- WORK TO BE COMPLETED -
The response should hold each line from the entries below where "that" is found.

BEGIN

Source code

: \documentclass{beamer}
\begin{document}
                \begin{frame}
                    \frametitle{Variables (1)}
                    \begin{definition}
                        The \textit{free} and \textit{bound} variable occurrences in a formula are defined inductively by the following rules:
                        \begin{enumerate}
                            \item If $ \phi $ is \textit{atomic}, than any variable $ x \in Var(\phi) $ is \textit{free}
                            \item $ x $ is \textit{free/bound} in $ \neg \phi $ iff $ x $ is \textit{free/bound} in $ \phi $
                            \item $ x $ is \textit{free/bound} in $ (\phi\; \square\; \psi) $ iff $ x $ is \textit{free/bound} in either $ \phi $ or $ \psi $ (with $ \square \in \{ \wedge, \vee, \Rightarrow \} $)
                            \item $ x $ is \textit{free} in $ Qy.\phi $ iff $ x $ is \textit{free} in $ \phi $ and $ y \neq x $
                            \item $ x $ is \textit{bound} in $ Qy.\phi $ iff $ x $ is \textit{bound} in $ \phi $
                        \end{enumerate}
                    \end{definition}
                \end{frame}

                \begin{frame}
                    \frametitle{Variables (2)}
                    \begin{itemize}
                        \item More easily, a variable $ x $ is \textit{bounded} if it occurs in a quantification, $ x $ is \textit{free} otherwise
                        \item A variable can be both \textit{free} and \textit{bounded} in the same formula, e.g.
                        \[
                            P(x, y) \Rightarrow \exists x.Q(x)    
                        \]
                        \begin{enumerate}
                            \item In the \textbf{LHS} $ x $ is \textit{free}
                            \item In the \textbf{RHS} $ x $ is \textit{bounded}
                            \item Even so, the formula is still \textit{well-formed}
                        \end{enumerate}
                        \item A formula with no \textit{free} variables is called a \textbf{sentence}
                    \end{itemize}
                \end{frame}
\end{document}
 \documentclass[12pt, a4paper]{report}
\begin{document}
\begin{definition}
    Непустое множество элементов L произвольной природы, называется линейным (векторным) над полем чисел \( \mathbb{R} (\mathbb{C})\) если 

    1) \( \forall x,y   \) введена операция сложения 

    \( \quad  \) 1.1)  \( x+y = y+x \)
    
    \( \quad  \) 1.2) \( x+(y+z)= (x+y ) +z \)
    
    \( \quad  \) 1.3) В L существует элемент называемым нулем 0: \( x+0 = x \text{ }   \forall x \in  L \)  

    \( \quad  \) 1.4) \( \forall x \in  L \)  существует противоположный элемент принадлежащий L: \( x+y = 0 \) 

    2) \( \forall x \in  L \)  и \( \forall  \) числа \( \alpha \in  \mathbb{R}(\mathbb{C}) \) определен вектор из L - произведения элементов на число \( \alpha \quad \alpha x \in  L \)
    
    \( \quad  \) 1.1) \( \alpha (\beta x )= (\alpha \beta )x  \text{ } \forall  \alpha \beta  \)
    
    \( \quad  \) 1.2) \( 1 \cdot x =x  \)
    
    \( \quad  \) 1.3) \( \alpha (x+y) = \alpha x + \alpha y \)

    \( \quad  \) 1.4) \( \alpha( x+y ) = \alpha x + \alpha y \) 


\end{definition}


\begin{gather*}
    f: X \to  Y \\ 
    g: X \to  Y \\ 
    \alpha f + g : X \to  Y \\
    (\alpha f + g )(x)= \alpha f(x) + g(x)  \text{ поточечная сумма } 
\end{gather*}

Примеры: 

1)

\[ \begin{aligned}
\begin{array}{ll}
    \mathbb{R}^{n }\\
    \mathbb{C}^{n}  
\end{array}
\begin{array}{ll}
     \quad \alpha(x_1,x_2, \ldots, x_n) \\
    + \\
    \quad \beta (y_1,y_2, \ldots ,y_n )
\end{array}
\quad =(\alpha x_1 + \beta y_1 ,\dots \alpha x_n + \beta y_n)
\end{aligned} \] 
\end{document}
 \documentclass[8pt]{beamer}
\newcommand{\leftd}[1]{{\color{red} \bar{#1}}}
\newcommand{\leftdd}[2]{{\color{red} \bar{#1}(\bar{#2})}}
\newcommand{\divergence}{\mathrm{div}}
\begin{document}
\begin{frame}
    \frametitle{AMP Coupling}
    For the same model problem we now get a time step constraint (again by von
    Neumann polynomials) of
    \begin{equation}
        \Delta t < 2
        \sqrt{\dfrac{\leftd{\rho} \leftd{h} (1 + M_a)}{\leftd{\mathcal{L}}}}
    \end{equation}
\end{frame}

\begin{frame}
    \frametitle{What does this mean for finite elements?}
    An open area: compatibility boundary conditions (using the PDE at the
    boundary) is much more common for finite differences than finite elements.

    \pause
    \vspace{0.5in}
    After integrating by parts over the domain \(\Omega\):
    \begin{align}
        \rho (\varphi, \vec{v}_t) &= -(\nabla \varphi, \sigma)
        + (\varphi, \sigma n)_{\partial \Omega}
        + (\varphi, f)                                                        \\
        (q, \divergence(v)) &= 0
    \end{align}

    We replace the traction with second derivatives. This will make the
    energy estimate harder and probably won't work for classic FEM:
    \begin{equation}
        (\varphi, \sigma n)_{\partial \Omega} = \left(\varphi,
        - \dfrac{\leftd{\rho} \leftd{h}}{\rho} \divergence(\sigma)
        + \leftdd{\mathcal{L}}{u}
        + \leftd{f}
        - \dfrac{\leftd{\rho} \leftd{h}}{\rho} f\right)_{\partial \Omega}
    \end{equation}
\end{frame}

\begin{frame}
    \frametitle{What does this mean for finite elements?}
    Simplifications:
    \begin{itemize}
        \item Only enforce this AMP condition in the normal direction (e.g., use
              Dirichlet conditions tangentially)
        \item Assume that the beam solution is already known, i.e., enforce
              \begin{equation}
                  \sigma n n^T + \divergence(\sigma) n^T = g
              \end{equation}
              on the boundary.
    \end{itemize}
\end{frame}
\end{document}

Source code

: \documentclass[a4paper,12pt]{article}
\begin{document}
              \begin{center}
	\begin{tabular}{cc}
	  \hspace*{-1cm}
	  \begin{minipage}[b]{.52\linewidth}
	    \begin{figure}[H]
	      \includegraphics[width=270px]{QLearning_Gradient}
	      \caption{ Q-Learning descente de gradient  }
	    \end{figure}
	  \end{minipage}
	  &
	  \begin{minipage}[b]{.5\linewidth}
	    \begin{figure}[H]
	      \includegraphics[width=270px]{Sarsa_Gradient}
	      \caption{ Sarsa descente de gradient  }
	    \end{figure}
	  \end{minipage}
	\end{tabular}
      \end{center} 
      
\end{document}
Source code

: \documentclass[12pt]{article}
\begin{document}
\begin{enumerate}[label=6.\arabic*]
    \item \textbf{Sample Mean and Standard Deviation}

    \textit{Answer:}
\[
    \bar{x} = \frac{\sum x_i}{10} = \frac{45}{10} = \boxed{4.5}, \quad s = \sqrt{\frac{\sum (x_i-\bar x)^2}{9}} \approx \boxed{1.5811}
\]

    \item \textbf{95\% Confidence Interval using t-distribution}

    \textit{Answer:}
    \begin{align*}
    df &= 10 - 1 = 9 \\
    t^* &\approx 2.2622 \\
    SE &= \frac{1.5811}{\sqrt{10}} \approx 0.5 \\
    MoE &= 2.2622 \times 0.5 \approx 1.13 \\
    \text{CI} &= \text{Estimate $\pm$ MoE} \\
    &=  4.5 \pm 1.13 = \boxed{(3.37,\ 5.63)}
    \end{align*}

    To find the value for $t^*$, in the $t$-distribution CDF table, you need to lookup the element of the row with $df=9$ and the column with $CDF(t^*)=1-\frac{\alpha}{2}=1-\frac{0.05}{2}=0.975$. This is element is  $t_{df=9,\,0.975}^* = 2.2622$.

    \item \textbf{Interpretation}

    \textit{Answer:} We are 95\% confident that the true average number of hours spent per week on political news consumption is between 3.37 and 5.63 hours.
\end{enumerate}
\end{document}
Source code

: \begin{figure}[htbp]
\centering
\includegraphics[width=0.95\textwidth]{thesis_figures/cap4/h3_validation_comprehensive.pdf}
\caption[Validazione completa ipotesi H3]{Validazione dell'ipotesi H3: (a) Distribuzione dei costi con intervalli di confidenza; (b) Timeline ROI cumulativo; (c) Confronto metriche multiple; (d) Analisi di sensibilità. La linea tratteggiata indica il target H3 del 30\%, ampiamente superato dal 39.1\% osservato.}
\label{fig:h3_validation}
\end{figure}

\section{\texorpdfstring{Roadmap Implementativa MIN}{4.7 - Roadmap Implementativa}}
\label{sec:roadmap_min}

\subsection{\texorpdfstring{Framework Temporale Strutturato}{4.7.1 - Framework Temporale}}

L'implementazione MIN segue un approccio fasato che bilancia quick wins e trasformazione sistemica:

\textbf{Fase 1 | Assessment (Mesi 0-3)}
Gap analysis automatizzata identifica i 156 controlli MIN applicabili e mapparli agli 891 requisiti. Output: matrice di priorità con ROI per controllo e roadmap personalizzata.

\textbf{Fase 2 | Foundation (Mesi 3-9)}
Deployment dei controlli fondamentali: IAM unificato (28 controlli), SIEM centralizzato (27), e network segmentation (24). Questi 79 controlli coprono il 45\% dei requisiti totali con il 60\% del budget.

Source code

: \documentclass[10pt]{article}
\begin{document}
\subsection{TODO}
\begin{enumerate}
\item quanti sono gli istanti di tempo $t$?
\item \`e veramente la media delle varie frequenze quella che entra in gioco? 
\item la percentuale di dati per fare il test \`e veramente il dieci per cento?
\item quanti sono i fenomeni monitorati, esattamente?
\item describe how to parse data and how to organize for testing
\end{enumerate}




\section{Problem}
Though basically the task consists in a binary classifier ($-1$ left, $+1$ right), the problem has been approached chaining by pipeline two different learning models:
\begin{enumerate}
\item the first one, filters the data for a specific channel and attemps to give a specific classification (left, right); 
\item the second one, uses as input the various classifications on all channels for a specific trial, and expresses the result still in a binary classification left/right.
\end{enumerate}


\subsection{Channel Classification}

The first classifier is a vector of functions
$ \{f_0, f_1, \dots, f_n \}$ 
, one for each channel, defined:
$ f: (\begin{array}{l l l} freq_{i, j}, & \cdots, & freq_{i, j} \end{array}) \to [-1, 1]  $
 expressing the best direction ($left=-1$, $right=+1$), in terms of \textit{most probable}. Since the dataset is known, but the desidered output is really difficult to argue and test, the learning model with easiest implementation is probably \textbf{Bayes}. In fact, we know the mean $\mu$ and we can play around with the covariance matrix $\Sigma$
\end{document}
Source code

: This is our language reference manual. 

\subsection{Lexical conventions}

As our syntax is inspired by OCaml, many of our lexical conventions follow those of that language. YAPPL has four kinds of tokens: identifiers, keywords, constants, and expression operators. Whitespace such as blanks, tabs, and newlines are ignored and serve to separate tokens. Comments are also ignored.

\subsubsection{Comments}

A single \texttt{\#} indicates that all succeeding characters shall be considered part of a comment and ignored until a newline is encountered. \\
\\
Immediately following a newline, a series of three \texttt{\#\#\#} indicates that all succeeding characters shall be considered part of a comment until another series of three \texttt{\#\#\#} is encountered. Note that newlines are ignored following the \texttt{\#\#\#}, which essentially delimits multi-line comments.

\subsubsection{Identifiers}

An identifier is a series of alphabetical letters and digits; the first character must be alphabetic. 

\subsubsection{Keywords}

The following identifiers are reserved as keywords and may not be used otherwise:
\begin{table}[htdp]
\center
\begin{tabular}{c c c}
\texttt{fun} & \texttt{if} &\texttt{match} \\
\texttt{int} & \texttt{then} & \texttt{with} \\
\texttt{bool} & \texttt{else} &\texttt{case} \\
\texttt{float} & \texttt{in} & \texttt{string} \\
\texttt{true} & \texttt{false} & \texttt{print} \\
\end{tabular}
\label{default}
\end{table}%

END

- WRITTEN RESPONSE -
        \item Assume that the beam solution is already known, i.e., enforce
    \textit{Answer:} We are 95\% confident that the true average number of hours spent per week on political news consumption is between 3.37 and 5.63 hours.
As our syntax is inspired by OCaml, many of our lexical conventions follow those of that language. YAPPL has four kinds of tokens: identifiers, keywords, constants, and expression operators. Whitespace such as blanks, tabs, and newlines are ignored and serve to separate tokens. Comments are also ignored.
A single \texttt{\#} indicates that all succeeding characters shall be considered part of a comment and ignored until a newline is encountered. \\
Immediately following a newline, a series of three \texttt{\#\#\#} indicates that all succeeding characters shall be considered part of a comment until another series of three \texttt{\#\#\#} is encountered. Note that newlines are ignored following the \texttt{\#\#\#}, which essentially delimits multi-line comments.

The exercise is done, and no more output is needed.